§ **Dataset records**

•••••

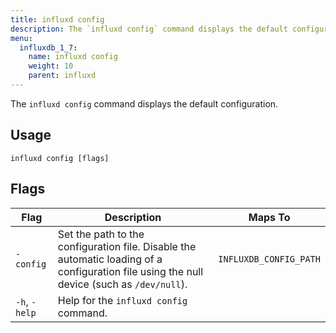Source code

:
 ```yaml
---
title: influxd config
description: The `influxd config` command displays the default configuration.
menu:
  influxdb_1_7:
    name: influxd config
    weight: 10
    parent: influxd
---
```

The `influxd config` command displays the default configuration.

## Usage

```
influxd config [flags]
```

## Flags

| Flag          | Description                                                                                                                                | Maps To                |
|---------------|--------------------------------------------------------------------------------------------------------------------------------------------|------------------------|
| `-config`     | Set the path to the configuration file. Disable the automatic loading of a configuration file using the null device (such as `/dev/null`). | `INFLUXDB_CONFIG_PATH` |
| `-h`, `-help` | Help for the `influxd config` command.                                                                                                     |                        |
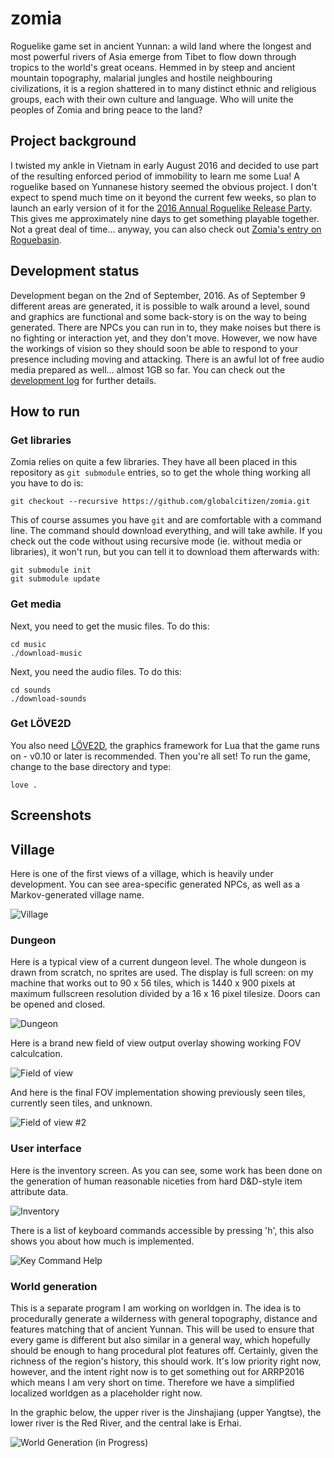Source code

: # zomia

Roguelike game set in ancient Yunnan: a wild land where the longest and most powerful rivers of Asia emerge from Tibet to flow down through tropics to the world's great oceans. Hemmed in by steep and ancient mountain topography, malarial jungles and hostile neighbouring civilizations, it is a region shattered in to many distinct ethnic and religious groups, each with their own culture and language. Who will unite the peoples of Zomia and bring peace to the land?

## Project background

I twisted my ankle in Vietnam in early August 2016 and decided to use part of the resulting enforced period of immobility to learn me some Lua! A roguelike based on Yunnanese history seemed the obvious project. I don't expect to spend much time on it beyond the current few weeks, so plan to launch an early version of it for the [2016 Annual Roguelike Release Party](http://www.roguebasin.com/index.php?title=2016_ARRP). This gives me approximately nine days to get something playable together. Not a great deal of time... anyway, you can also check out [Zomia's entry on Roguebasin](http://www.roguebasin.com/index.php?title=Zomia).

## Development status

Development began on the 2nd of September, 2016. As of September 9 different areas are generated, it is possible to walk around a level, sound and graphics are functional and some back-story is on the way to being generated. There are NPCs you can run in to, they make noises but there is no fighting or interaction yet, and they don't move. However, we now have the workings of vision so they should soon be able to respond to your presence including moving and attacking. There is an awful lot of free audio media prepared as well... almost 1GB so far. You can check out the [development log](https://github.com/globalcitizen/zomia/blob/master/DEVLOG.md) for further details.

## How to run

### Get libraries

Zomia relies on quite a few libraries. They have all been placed in this repository as `git submodule` entries, so to get the whole thing working all you have to do is:

```
git checkout --recursive https://github.com/globalcitizen/zomia.git
```

This of course assumes you have `git` and are comfortable with a command line. The command should download everything, and will take awhile. If you check out the code without using recursive mode (ie. without media or libraries), it won't run, but you can tell it to download them afterwards with:

```
git submodule init
git submodule update
```

### Get media

Next, you need to get the music files. To do this:

```
cd music
./download-music
```

Next, you need the audio files. To do this:

```
cd sounds
./download-sounds
```

### Get LÖVE2D

You also need [LÖVE2D](http://love2d.org/), the graphics framework for Lua that the game runs on - v0.10 or later is recommended. Then you're all set! To run the game, change to the base directory and type:

```
love .
```

## Screenshots

## Village

Here is one of the first views of a village, which is heavily under development. You can see area-specific generated NPCs, as well as a Markov-generated village name.

![Village](https://raw.githubusercontent.com/globalcitizen/zomia/master/screenshots/screenshot-village1.jpg)

### Dungeon

Here is a typical view of a current dungeon level. The whole dungeon is drawn from scratch, no sprites are used. The display is full screen: on my machine that works out to 90 x 56 tiles, which is 1440 x 900 pixels at maximum fullscreen resolution divided by a 16 x 16 pixel tilesize. Doors can be opened and closed.

![Dungeon](https://raw.githubusercontent.com/globalcitizen/zomia/master/screenshots/screenshot-dungeon.jpg)

Here is a brand new field of view output overlay showing working FOV calculcation.

![Field of view](https://raw.githubusercontent.com/globalcitizen/zomia/master/screenshots/screenshot-fov.jpg)

And here is the final FOV implementation showing previously seen tiles, currently seen tiles, and unknown.

![Field of view #2](https://raw.githubusercontent.com/globalcitizen/zomia/master/screenshots/screenshot-fov2.jpg)

### User interface

Here is the inventory screen. As you can see, some work has been done on the generation of human reasonable niceties from hard D&D-style item attribute data.

![Inventory](https://raw.githubusercontent.com/globalcitizen/zomia/master/screenshots/screenshot-inventory.jpg)

There is a list of keyboard commands accessible by pressing 'h', this also shows you about how much is implemented.

![Key Command Help](https://raw.githubusercontent.com/globalcitizen/zomia/master/screenshots/screenshot-help.jpg)

### World generation

This is a separate program I am working on worldgen in. The idea is to procedurally generate a wilderness with general topography, distance and features matching that of ancient Yunnan. This will be used to ensure that every game is different but also similar in a general way, which hopefully should be enough to hang procedural plot features off. Certainly, given the richness of the region's history, this should work. It's low priority right now, however, and the intent right now is to get something out for ARRP2016 which means I am very short on time. Therefore we have a simplified localized worldgen as a placeholder right now.

In the graphic below, the upper river is the Jinshajiang (upper Yangtse), the lower river is the Red River, and the central lake is Erhai.

![World Generation (in Progress)](https://raw.githubusercontent.com/globalcitizen/zomia/master/screenshots/screenshot-worldgen.jpg)

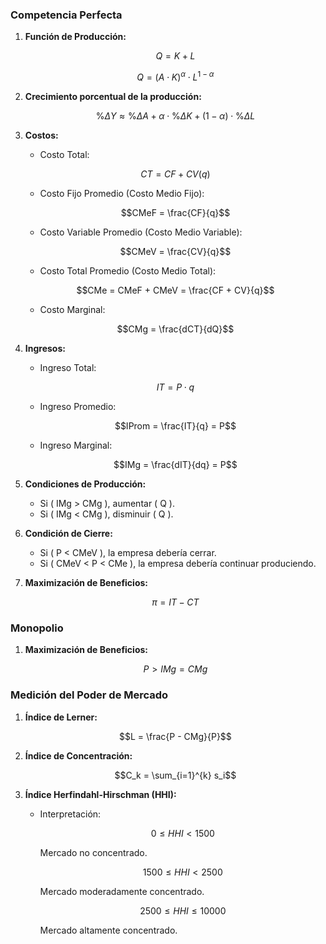 ### Competencia Perfecta

1. **Función de Producción:**
   ```math
   Q = K + L
   ```
   ```math
   Q = (A \cdot K)^\alpha \cdot L^{1-\alpha}
   ```

2. **Crecimiento porcentual de la producción:**
   ```math
   \%ΔY ≈ \%ΔA + \alpha \cdot \%ΔK + (1 - \alpha) \cdot \%ΔL
   ```

3. **Costos:**
   - Costo Total:
   ```math
   CT = CF + CV(q)
   ```
   - Costo Fijo Promedio (Costo Medio Fijo):
   ```math
   CMeF = \frac{CF}{q}
   ```
   - Costo Variable Promedio (Costo Medio Variable):
   ```math
   CMeV = \frac{CV}{q}
   ```
   - Costo Total Promedio (Costo Medio Total):
   ```math
   CMe = CMeF + CMeV = \frac{CF + CV}{q}
   ```
   - Costo Marginal:
   ```math
   CMg = \frac{dCT}{dQ}
   ```

4. **Ingresos:**
   - Ingreso Total:
   ```math
   IT = P \cdot q
   ```
   - Ingreso Promedio:
   ```math
   IProm = \frac{IT}{q} = P
   ```
   - Ingreso Marginal:
   ```math
   IMg = \frac{dIT}{dq} = P
   ```

5. **Condiciones de Producción:**
   - Si \( IMg > CMg \), aumentar \( Q \).
   - Si \( IMg < CMg \), disminuir \( Q \).

6. **Condición de Cierre:**
   - Si \( P < CMeV \), la empresa debería cerrar.
   - Si \( CMeV < P < CMe \), la empresa debería continuar produciendo.

7. **Maximización de Beneficios:**
   ```math
   \pi = IT - CT
   ```

### Monopolio

1. **Maximización de Beneficios:**
   ```math
   P > IMg = CMg
   ```

### Medición del Poder de Mercado

1. **Índice de Lerner:**
   ```math
   L = \frac{P - CMg}{P}
   ```

2. **Índice de Concentración:**
   ```math
   C_k = \sum_{i=1}^{k} s_i
   ```

3. **Índice Herfindahl-Hirschman (HHI):**
   - Interpretación:
     ```math
     0 \leq HHI < 1500
     ```
     Mercado no concentrado.
     ```math
     1500 \leq HHI < 2500
     ```
     Mercado moderadamente concentrado.
     ```math
     2500 \leq HHI \leq 10000
     ```
     Mercado altamente concentrado.

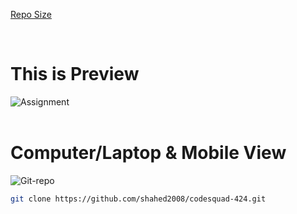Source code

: [Repo Size](https://img.shields.io/github/reo-size/shahed2008/codesquad-424)

<br>


# This is Preview


![Assignment](https://github.com/user-attachments/assets/743518a8-29ce-4499-8c8d-448b2713066d) <br> <br>

# Computer/Laptop & Mobile View
![Git-repo](https://github.com/user-attachments/assets/ba7a52db-2d25-49af-b26d-8ad173e1c14b)

```bash
git clone https://github.com/shahed2008/codesquad-424.git
```
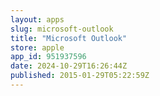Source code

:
 ```yaml
---
layout: apps
slug: microsoft-outlook
title: "Microsoft Outlook"
store: apple
app_id: 951937596
date: 2024-10-29T16:26:44Z
published: 2015-01-29T05:22:59Z
---
```

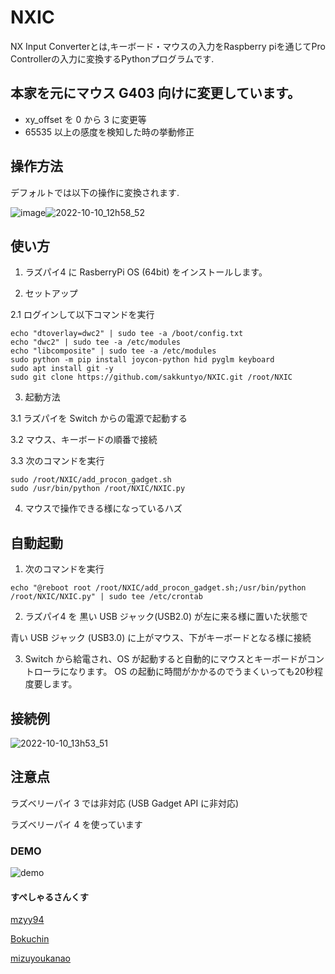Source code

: # NXIC
NX Input Converterとは,キーボード・マウスの入力をRaspberry piを通じてPro Controllerの入力に変換するPythonプログラムです.
<!-- マウスの動きでジャイロ操作の他,ボトル・パブロ用の連打も実装しています. -->

## 本家を元にマウス G403 向けに変更しています。
- xy_offset を 0 から 3 に変更等
- 65535 以上の感度を検知した時の挙動修正

## 操作方法
デフォルトでは以下の操作に変換されます.

![image](https://user-images.githubusercontent.com/20591351/194798467-49783a53-4885-420e-9c14-cc8621d646ff.png)![2022-10-10_12h58_52](https://user-images.githubusercontent.com/20591351/194797893-f78976f2-d0f7-45a0-a9e1-5deb4ae73451.png)

## 使い方
1. ラズパイ4 に RasberryPi OS (64bit) をインストールします。

2. セットアップ

2.1 ログインして以下コマンドを実行
```
echo "dtoverlay=dwc2" | sudo tee -a /boot/config.txt
echo "dwc2" | sudo tee -a /etc/modules
echo "libcomposite" | sudo tee -a /etc/modules
sudo python -m pip install joycon-python hid pyglm keyboard
sudo apt install git -y
sudo git clone https://github.com/sakkuntyo/NXIC.git /root/NXIC
```

3. 起動方法

3.1 ラズパイを Switch からの電源で起動する

3.2 マウス、キーボードの順番で接続

3.3 次のコマンドを実行
```
sudo /root/NXIC/add_procon_gadget.sh
sudo /usr/bin/python /root/NXIC/NXIC.py
```
4. マウスで操作できる様になっているハズ

## 自動起動
1. 次のコマンドを実行
```
echo "@reboot root /root/NXIC/add_procon_gadget.sh;/usr/bin/python /root/NXIC/NXIC.py" | sudo tee /etc/crontab
```

2. ラズパイ4 を 黒い USB ジャック(USB2.0) が左に来る様に置いた状態で

青い USB ジャック (USB3.0) に上がマウス、下がキーボードとなる様に接続

3. Switch から給電され、OS が起動すると自動的にマウスとキーボードがコントローラになります。
OS の起動に時間がかかるのでうまくいっても20秒程度要します。

## 接続例
![2022-10-10_13h53_51](https://user-images.githubusercontent.com/20591351/194801434-8db6e71b-c764-47fd-9e91-8558aec67ea0.png)

## 注意点
ラズベリーパイ 3 では非対応 (USB Gadget API に非対応)

ラズベリーパイ 4 を使っています

### DEMO
![demo](https://github.com/sakkuntyo/NXIC/blob/main/nxic-sakkuntyo.gif)
#### すぺしゃるさんくす
[mzyy94](https://www.mzyy94.com/blog/2020/03/20/nintendo-switch-pro-controller-usb-gadget/)

[Bokuchin](https://qiita.com/Bokuchin/items/7fee2c6a04c97dde29b4)

[mizuyoukanao](https://note.com/gamewagashi/n/n47ee6a6cf337)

•••••

§ **Problem to solve**
Could you reproduce exactly, and only, the lines from the start of the records through the line containing "Set the path", leaving out the pictures?

§ **Solution for this problem**
Source code

:
 ```yaml
---
title: influxd config
description: The `influxd config` command displays the default configuration.
menu:
  influxdb_1_7:
    name: influxd config
    weight: 10
    parent: influxd
---
```

The `influxd config` command displays the default configuration.

## Usage

```
influxd config [flags]
```

## Flags

| Flag          | Description                                                                                                                                | Maps To                |
|---------------|--------------------------------------------------------------------------------------------------------------------------------------------|------------------------|
| `-config`     | Set the path to the configuration file. Disable the automatic loading of a configuration file using the null device (such as `/dev/null`). | `INFLUXDB_CONFIG_PATH` |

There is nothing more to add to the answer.